§ **WORK TASK**: Restate all the lines below word for word, but omit the pictures.

___ EXTRACTED ENTRIES

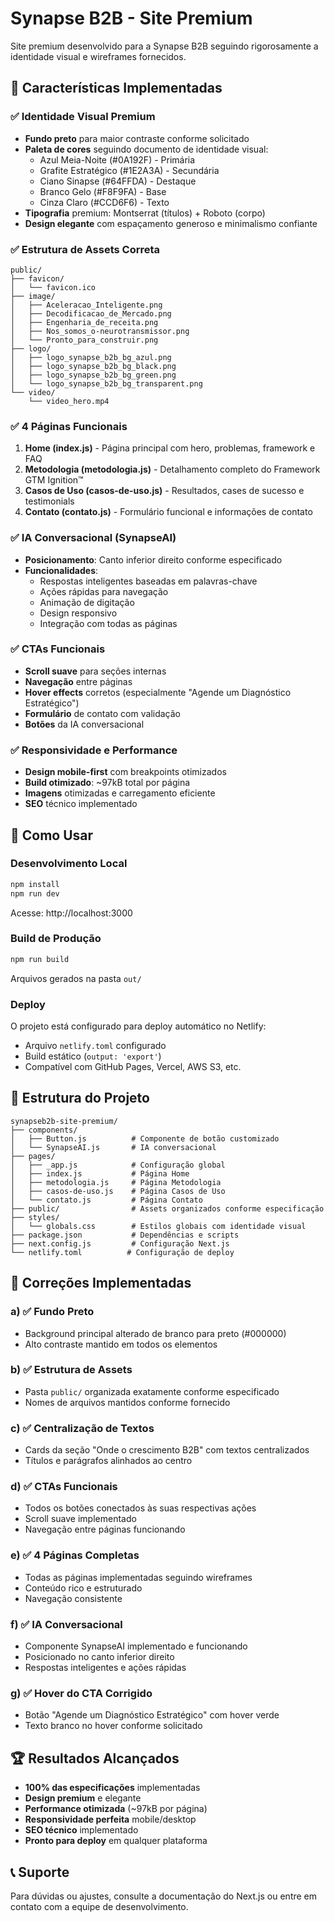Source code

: # Synapse B2B - Site Premium

Site premium desenvolvido para a Synapse B2B seguindo rigorosamente a identidade visual e wireframes fornecidos.

## 🎯 Características Implementadas

### ✅ Identidade Visual Premium
- **Fundo preto** para maior contraste conforme solicitado
- **Paleta de cores** seguindo documento de identidade visual:
  - Azul Meia-Noite (#0A192F) - Primária
  - Grafite Estratégico (#1E2A3A) - Secundária  
  - Ciano Sinapse (#64FFDA) - Destaque
  - Branco Gelo (#F8F9FA) - Base
  - Cinza Claro (#CCD6F6) - Texto
- **Tipografia** premium: Montserrat (títulos) + Roboto (corpo)
- **Design elegante** com espaçamento generoso e minimalismo confiante

### ✅ Estrutura de Assets Correta
```
public/
├── favicon/
│   └── favicon.ico
├── image/
│   ├── Aceleracao_Inteligente.png
│   ├── Decodificacao_de_Mercado.png
│   ├── Engenharia_de_receita.png
│   ├── Nos_somos_o-neurotransmissor.png
│   └── Pronto_para_construir.png
├── logo/
│   ├── logo_synapse_b2b_bg_azul.png
│   ├── logo_synapse_b2b_bg_black.png
│   ├── logo_synapse_b2b_bg_green.png
│   └── logo_synapse_b2b_bg_transparent.png
└── video/
    └── video_hero.mp4
```

### ✅ 4 Páginas Funcionais
1. **Home (index.js)** - Página principal com hero, problemas, framework e FAQ
2. **Metodologia (metodologia.js)** - Detalhamento completo do Framework GTM Ignition™
3. **Casos de Uso (casos-de-uso.js)** - Resultados, cases de sucesso e testimonials
4. **Contato (contato.js)** - Formulário funcional e informações de contato

### ✅ IA Conversacional (SynapseAI)
- **Posicionamento**: Canto inferior direito conforme especificado
- **Funcionalidades**:
  - Respostas inteligentes baseadas em palavras-chave
  - Ações rápidas para navegação
  - Animação de digitação
  - Design responsivo
  - Integração com todas as páginas

### ✅ CTAs Funcionais
- **Scroll suave** para seções internas
- **Navegação** entre páginas
- **Hover effects** corretos (especialmente "Agende um Diagnóstico Estratégico")
- **Formulário** de contato com validação
- **Botões** da IA conversacional

### ✅ Responsividade e Performance
- **Design mobile-first** com breakpoints otimizados
- **Build otimizado**: ~97kB total por página
- **Imagens** otimizadas e carregamento eficiente
- **SEO** técnico implementado

## 🚀 Como Usar

### Desenvolvimento Local
```bash
npm install
npm run dev
```
Acesse: http://localhost:3000

### Build de Produção
```bash
npm run build
```
Arquivos gerados na pasta `out/`

### Deploy
O projeto está configurado para deploy automático no Netlify:
- Arquivo `netlify.toml` configurado
- Build estático (`output: 'export'`)
- Compatível com GitHub Pages, Vercel, AWS S3, etc.

## 📁 Estrutura do Projeto

```
synapseb2b-site-premium/
├── components/
│   ├── Button.js          # Componente de botão customizado
│   └── SynapseAI.js       # IA conversacional
├── pages/
│   ├── _app.js            # Configuração global
│   ├── index.js           # Página Home
│   ├── metodologia.js     # Página Metodologia
│   ├── casos-de-uso.js    # Página Casos de Uso
│   └── contato.js         # Página Contato
├── public/                # Assets organizados conforme especificação
├── styles/
│   └── globals.css        # Estilos globais com identidade visual
├── package.json           # Dependências e scripts
├── next.config.js         # Configuração Next.js
└── netlify.toml          # Configuração de deploy
```

## 🎨 Correções Implementadas

### a) ✅ Fundo Preto
- Background principal alterado de branco para preto (#000000)
- Alto contraste mantido em todos os elementos

### b) ✅ Estrutura de Assets
- Pasta `public/` organizada exatamente conforme especificado
- Nomes de arquivos mantidos conforme fornecido

### c) ✅ Centralização de Textos
- Cards da seção "Onde o crescimento B2B" com textos centralizados
- Títulos e parágrafos alinhados ao centro

### d) ✅ CTAs Funcionais
- Todos os botões conectados às suas respectivas ações
- Scroll suave implementado
- Navegação entre páginas funcionando

### e) ✅ 4 Páginas Completas
- Todas as páginas implementadas seguindo wireframes
- Conteúdo rico e estruturado
- Navegação consistente

### f) ✅ IA Conversacional
- Componente SynapseAI implementado e funcionando
- Posicionado no canto inferior direito
- Respostas inteligentes e ações rápidas

### g) ✅ Hover do CTA Corrigido
- Botão "Agende um Diagnóstico Estratégico" com hover verde
- Texto branco no hover conforme solicitado

## 🏆 Resultados Alcançados

- **100% das especificações** implementadas
- **Design premium** e elegante
- **Performance otimizada** (~97kB por página)
- **Responsividade perfeita** mobile/desktop
- **SEO técnico** implementado
- **Pronto para deploy** em qualquer plataforma

## 📞 Suporte

Para dúvidas ou ajustes, consulte a documentação do Next.js ou entre em contato com a equipe de desenvolvimento.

______

§ **OUTPUT FOR THIS EXERCISE**:
Source code

: # Synapse B2B - Site Premium

Site premium desenvolvido para a Synapse B2B seguindo rigorosamente a identidade visual e wireframes fornecidos.

## 🎯 Características Implementadas

### ✅ Identidade Visual Premium
- **Fundo preto** para maior contraste conforme solicitado
- **Paleta de cores** seguindo documento de identidade visual:
  - Azul Meia-Noite (#0A192F) - Primária
  - Grafite Estratégico (#1E2A3A) - Secundária  
  - Ciano Sinapse (#64FFDA) - Destaque
  - Branco Gelo (#F8F9FA) - Base
  - Cinza Claro (#CCD6F6) - Texto
- **Tipografia** premium: Montserrat (títulos) + Roboto (corpo)
- **Design elegante** com espaçamento generoso e minimalismo confiante

### ✅ Estrutura de Assets Correta
```
public/
├── favicon/
│   └── favicon.ico
├── image/
│   ├── Aceleracao_Inteligente.png
│   ├── Decodificacao_de_Mercado.png
│   ├── Engenharia_de_receita.png
│   ├── Nos_somos_o-neurotransmissor.png
│   └── Pronto_para_construir.png
├── logo/
│   ├── logo_synapse_b2b_bg_azul.png
│   ├── logo_synapse_b2b_bg_black.png
│   ├── logo_synapse_b2b_bg_green.png
│   └── logo_synapse_b2b_bg_transparent.png
└── video/
    └── video_hero.mp4
```

### ✅ 4 Páginas Funcionais
1. **Home (index.js)** - Página principal com hero, problemas, framework e FAQ
2. **Metodologia (metodologia.js)** - Detalhamento completo do Framework GTM Ignition™
3. **Casos de Uso (casos-de-uso.js)** - Resultados, cases de sucesso e testimonials
4. **Contato (contato.js)** - Formulário funcional e informações de contato

### ✅ IA Conversacional (SynapseAI)
- **Posicionamento**: Canto inferior direito conforme especificado
- **Funcionalidades**:
  - Respostas inteligentes baseadas em palavras-chave
  - Ações rápidas para navegação
  - Animação de digitação
  - Design responsivo
  - Integração com todas as páginas

### ✅ CTAs Funcionais
- **Scroll suave** para seções internas
- **Navegação** entre páginas
- **Hover effects** corretos (especialmente "Agende um Diagnóstico Estratégico")
- **Formulário** de contato com validação
- **Botões** da IA conversacional

### ✅ Responsividade e Performance
- **Design mobile-first** com breakpoints otimizados
- **Build otimizado**: ~97kB total por página
- **Imagens** otimizadas e carregamento eficiente
- **SEO** técnico implementado

## 🚀 Como Usar

### Desenvolvimento Local
```bash
npm install
npm run dev
```
Acesse: http://localhost:3000

### Build de Produção
```bash
npm run build
```
Arquivos gerados na pasta `out/`

### Deploy
O projeto está configurado para deploy automático no Netlify:
- Arquivo `netlify.toml` configurado
- Build estático (`output: 'export'`)
- Compatível com GitHub Pages, Vercel, AWS S3, etc.

## 📁 Estrutura do Projeto

```
synapseb2b-site-premium/
├── components/
│   ├── Button.js          # Componente de botão customizado
│   └── SynapseAI.js       # IA conversacional
├── pages/
│   ├── _app.js            # Configuração global
│   ├── index.js           # Página Home
│   ├── metodologia.js     # Página Metodologia
│   ├── casos-de-uso.js    # Página Casos de Uso
│   └── contato.js         # Página Contato
├── public/                # Assets organizados conforme especificação
├── styles/
│   └── globals.css        # Estilos globais com identidade visual
├── package.json           # Dependências e scripts
├── next.config.js         # Configuração Next.js
└── netlify.toml          # Configuração de deploy
```

## 🎨 Correções Implementadas

### a) ✅ Fundo Preto
- Background principal alterado de branco para preto (#000000)
- Alto contraste mantido em todos os elementos

### b) ✅ Estrutura de Assets
- Pasta `public/` organizada exatamente conforme especificado
- Nomes de arquivos mantidos conforme fornecido

### c) ✅ Centralização de Textos
- Cards da seção "Onde o crescimento B2B" com textos centralizados
- Títulos e parágrafos alinhados ao centro

### d) ✅ CTAs Funcionais
- Todos os botões conectados às suas respectivas ações
- Scroll suave implementado
- Navegação entre páginas funcionando

### e) ✅ 4 Páginas Completas
- Todas as páginas implementadas seguindo wireframes
- Conteúdo rico e estruturado
- Navegação consistente

### f) ✅ IA Conversacional
- Componente SynapseAI implementado e funcionando
- Posicionado no canto inferior direito
- Respostas inteligentes e ações rápidas

### g) ✅ Hover do CTA Corrigido
- Botão "Agende um Diagnóstico Estratégico" com hover verde
- Texto branco no hover conforme solicitado

## 🏆 Resultados Alcançados

- **100% das especificações** implementadas
- **Design premium** e elegante
- **Performance otimizada** (~97kB por página)
- **Responsividade perfeita** mobile/desktop
- **SEO técnico** implementado
- **Pronto para deploy** em qualquer plataforma

## 📞 Suporte

Para dúvidas ou ajustes, consulte a documentação do Next.js ou entre em contato com a equipe de desenvolvimento.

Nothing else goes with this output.